• [Your instructions] From the data below, copy out every line in which the word "with" occurs.

• [Supplied information]
+ + + + + + +

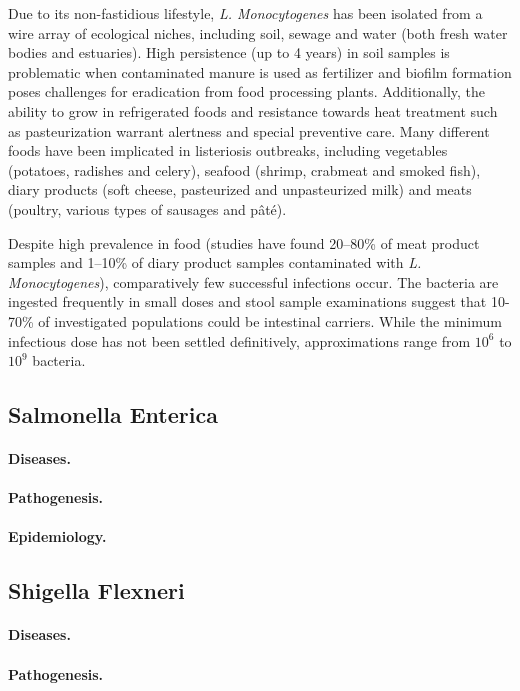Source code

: Due to its non-fastidious lifestyle, \textit{L. Monocytogenes} has been isolated from a wire array of ecological niches, including soil, sewage and water (both fresh water bodies and estuaries). High persistence (up to 4 years) in soil samples is problematic when contaminated manure is used as fertilizer and biofilm formation poses challenges for eradication from food processing plants. Additionally, the ability to grow in refrigerated foods and resistance towards heat treatment such as pasteurization warrant alertness and special preventive care. Many different foods have been implicated in listeriosis outbreaks, including vegetables (potatoes, radishes and celery), seafood (shrimp, crabmeat and smoked fish), diary products (soft cheese, pasteurized and unpasteurized milk) and meats (poultry, various types of sausages and pâté).

Despite high prevalence in food (studies have found 20--80\% of meat product samples and 1--10\% of diary product samples contaminated with \textit{L. Monocytogenes}), comparatively few successful infections occur. The bacteria are ingested frequently in small doses and stool sample examinations suggest that 10-70\% of investigated populations could be intestinal carriers. While the minimum infectious dose has not been settled definitively, approximations range from $10^6$ to $10^9$ bacteria.

\subsection{Salmonella Enterica}
\paragraph{Diseases.}
\paragraph{Pathogenesis.}
\paragraph{Epidemiology.}

\subsection{Shigella Flexneri}
\paragraph{Diseases.}
\paragraph{Pathogenesis.}
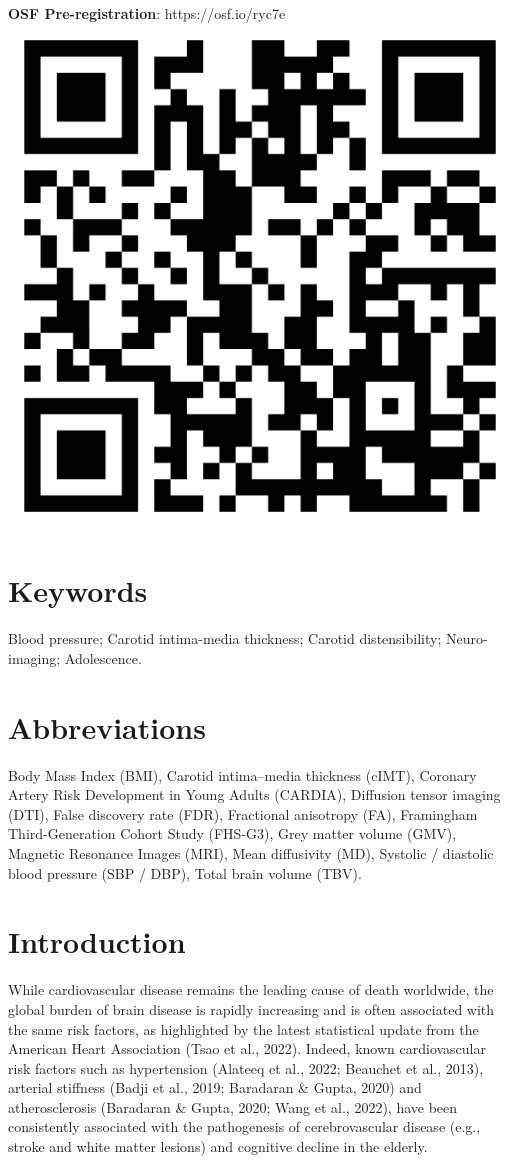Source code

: \documentclass[
  letterpaper,
  DIV=11,
  numbers=noendperiod]{scrreport}
\begin{document}
\textbf{OSF Pre-registration}: https://osf.io/ryc7e\newline
\includegraphics[width=0.2\linewidth,height=\textheight,keepaspectratio]{7.Chapter/../img/qrcode_els_repo.png}

\section*{Keywords}\label{keywords-3}


Blood pressure; Carotid intima-media thickness; Carotid distensibility;
Neuro-imaging; Adolescence.

\section*{Abbreviations}\label{abbreviations-3}


Body Mass Index (BMI), Carotid intima--media thickness (cIMT), Coronary
Artery Risk Development in Young Adults (CARDIA), Diffusion tensor
imaging (DTI), False discovery rate (FDR), Fractional anisotropy (FA),
Framingham Third-Generation Cohort Study (FHS-G3), Grey matter volume
(GMV), Magnetic Resonance Images (MRI), Mean diffusivity (MD), Systolic
/ diastolic blood pressure (SBP / DBP), Total brain volume (TBV).

\newpage

\section{Introduction}\label{introduction-5}

While cardiovascular disease remains the leading cause of death
worldwide, the global burden of brain disease is rapidly increasing and
is often associated with the same risk factors, as highlighted by the
latest statistical update from the American Heart Association (Tsao et
al., 2022). Indeed, known cardiovascular risk factors such as
hypertension (Alateeq et al., 2022; Beauchet et al., 2013), arterial
stiffness (Badji et al., 2019; Baradaran \& Gupta, 2020) and
atherosclerosis (Baradaran \& Gupta, 2020; Wang et al., 2022), have been
consistently associated with the pathogenesis of cerebrovascular disease
(e.g., stroke and white matter lesions) and cognitive decline in the
elderly.
\end{document}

+ + + + + + +

• [Output for this exercise]
Despite high prevalence in food (studies have found 20--80\% of meat product samples and 1--10\% of diary product samples contaminated with \textit{L. Monocytogenes}), comparatively few successful infections occur. The bacteria are ingested frequently in small doses and stool sample examinations suggest that 10-70\% of investigated populations could be intestinal carriers. While the minimum infectious dose has not been settled definitively, approximations range from $10^6$ to $10^9$ bacteria.
is often associated with the same risk factors, as highlighted by the
consistently associated with the pathogenesis of cerebrovascular disease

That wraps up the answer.